De vrijwel overal in Europese kringen gedeelde conclusie is dat Kosovo weer heeft aangetoond hoe sterk in militair opzicht Europa van de Amerikanen afhankelijk is, en dat het dus de hoogste tijd voor een eigen Europese strijdmacht wordt. De eerste vraag is waar en onder welke volkenrechtelijke voorwaarden zo'n Europese strijdmacht zou moeten optreden. In een conflict tussen Rusland en de Baltische landen? Dat zou onmiddellijk ook een Amerikaanse zaak zijn. Of nog eens in de Balkan misschien? In dat geval zullen de meningsverschillen tussen de groten zich waarschijnlijk opnieuw openbaren, waardoor Den Haag misschien aan de kant van de Fransen, de Duitsers of de Britten een zekere politieke rol zou kunnen spelen. Voor het Instituut Clingendael interessant om vast een paar scenario's te ontwerpen. Telkens zal het er ook om gaan te verhoeden dat zo'n alliantie in de oorlog keuzes maakt die Nederland niet wil. Ik denk dat met een Europese strijdmacht onder welk Europees opperbevel dan ook voor ons, als kleine middelgrote mogendheid of de grootste onder de kleine, het vraagstuk niet zou worden opgelost maar verschoven.

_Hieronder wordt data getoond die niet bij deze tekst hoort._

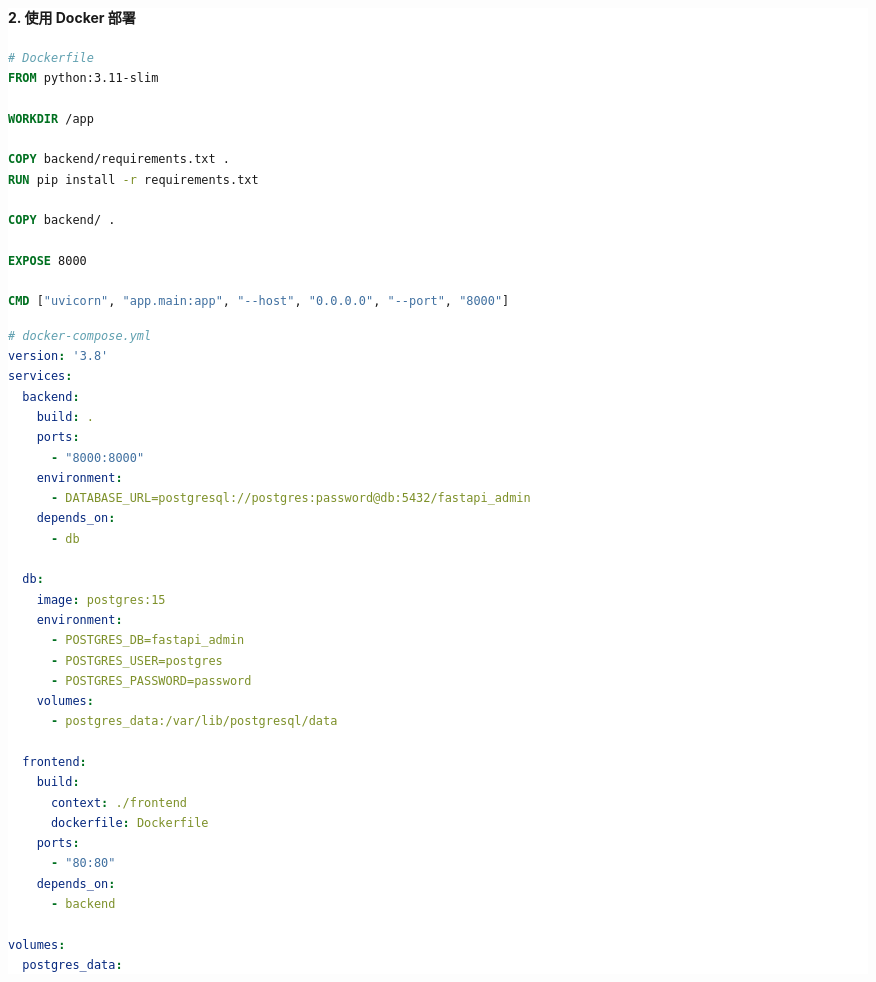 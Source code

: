#### 2. 使用 Docker 部署

```dockerfile
# Dockerfile
FROM python:3.11-slim

WORKDIR /app

COPY backend/requirements.txt .
RUN pip install -r requirements.txt

COPY backend/ .

EXPOSE 8000

CMD ["uvicorn", "app.main:app", "--host", "0.0.0.0", "--port", "8000"]
```

```yaml
# docker-compose.yml
version: '3.8'
services:
  backend:
    build: .
    ports:
      - "8000:8000"
    environment:
      - DATABASE_URL=postgresql://postgres:password@db:5432/fastapi_admin
    depends_on:
      - db

  db:
    image: postgres:15
    environment:
      - POSTGRES_DB=fastapi_admin
      - POSTGRES_USER=postgres
      - POSTGRES_PASSWORD=password
    volumes:
      - postgres_data:/var/lib/postgresql/data

  frontend:
    build:
      context: ./frontend
      dockerfile: Dockerfile
    ports:
      - "80:80"
    depends_on:
      - backend

volumes:
  postgres_data:
```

De slotsom van het Kamerdebat over Kosovo is vaag. Minister Van Aartsen ontkende dat Nederland te weinig invloed heeft gehad op de opzet en het verloop van de operaties. Maar in twee gevallen waren we buiten het overleg binnen de contactgroep gehouden: bij de keuze van de doelen voor de luchtaanvallen en toen er werd overlegd over de inzet van grondtroepen. Kleinigheden? Waren dat niet de punten waar alles om draaide nadat de oorlog eenmaal was begonnen en maar niet op wilde houden? Over de grondtroepen is inmiddels zoveel ten beste gegeven dat ieder woord te veel is. Maar over de keuze van de doelen voor de bommen is het laatste woord niet gezegd. Het vorig jaar heeft een internationale organisatie van juristen daarover een klacht ingediend bij het Joegoslavië-tribunaal. Die werd niet ontvankelijk verklaard. Nu heeft Amnesty International de NAVO veroordeeld wegens het bombardement op een Servisch televisiestation, 'een weloverwogen aanval op een burgerdoel en als zodanig een oorlogsmisdaad'.

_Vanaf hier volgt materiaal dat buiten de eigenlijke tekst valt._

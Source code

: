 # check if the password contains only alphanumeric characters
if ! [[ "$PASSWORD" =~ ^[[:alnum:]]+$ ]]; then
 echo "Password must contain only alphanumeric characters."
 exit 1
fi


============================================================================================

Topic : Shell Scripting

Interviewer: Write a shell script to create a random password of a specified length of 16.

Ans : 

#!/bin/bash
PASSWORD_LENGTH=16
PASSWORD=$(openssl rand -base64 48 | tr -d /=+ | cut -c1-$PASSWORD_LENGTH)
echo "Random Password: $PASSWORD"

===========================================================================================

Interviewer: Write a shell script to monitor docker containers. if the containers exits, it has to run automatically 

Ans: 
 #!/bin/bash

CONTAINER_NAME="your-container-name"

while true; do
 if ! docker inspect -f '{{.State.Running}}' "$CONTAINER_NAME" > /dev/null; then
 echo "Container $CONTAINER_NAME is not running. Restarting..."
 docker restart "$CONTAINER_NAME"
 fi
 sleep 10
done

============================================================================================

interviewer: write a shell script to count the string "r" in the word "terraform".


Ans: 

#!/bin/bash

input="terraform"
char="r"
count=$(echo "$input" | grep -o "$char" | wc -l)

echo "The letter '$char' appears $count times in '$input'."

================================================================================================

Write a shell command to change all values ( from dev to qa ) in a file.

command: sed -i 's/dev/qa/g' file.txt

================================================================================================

Het vorig jaar, in de laatste week van de steeds verbitterder wordende bombardementen, heb ik in deze krant de vraag gesteld of de politiek verantwoordelijken in Nederland misschien moesten overwegen of daar niet de grens tussen oorlog en misdaad was overschreden. Dat was in het bijzonder naar aanleiding van de aanval op een chemische industrie in Pancevo. Mijn vraag was ingegeven door de omvangrijke zorg waarmee wij hier de slachtoffers van dergelijke, door toeval veroorzaakte ongelukken - zoals in de Bijlmer - omringen. De NAVO heeft de beschuldiging van Amnesty verontwaardigd afgewezen. Twijfel blijft bestaan.

Hoe voorbeeldig de meeste bommen ook in de bedoelde schoorstenen terechtkomen, in een oorlog is collateral damage nog altijd niet te vermijden. Op zijn minst zou Nederland, met zijn buitenlandse politiek die van humanitaire motieven doordrenkt is, de volgende keer een duidelijke zeggenschap in de keuze van de doelen willen hebben - of niet meedoen. De heer Melkert gaf in het debat te kennen dat misschien met beter 'duw- en trekwerk' meer bereikt zou kunnen worden. Nog beter dan bij Srebrenica en nog meer dan bij Kosovo toen onze F16's al zoveel recht van spreken leken te geven?

Ik ben bang dat het opnieuw een illusie is van een land dat zich onder oorlogsomstandigheden een middelgrote mogendheid waant. We blijven trouw aan onze traditie: legalistisch, humanitair en onszelf overschattend. In dit opzicht is minister Van Aartsen, veerig jaar later, geen slechte opvolger van minister Luns.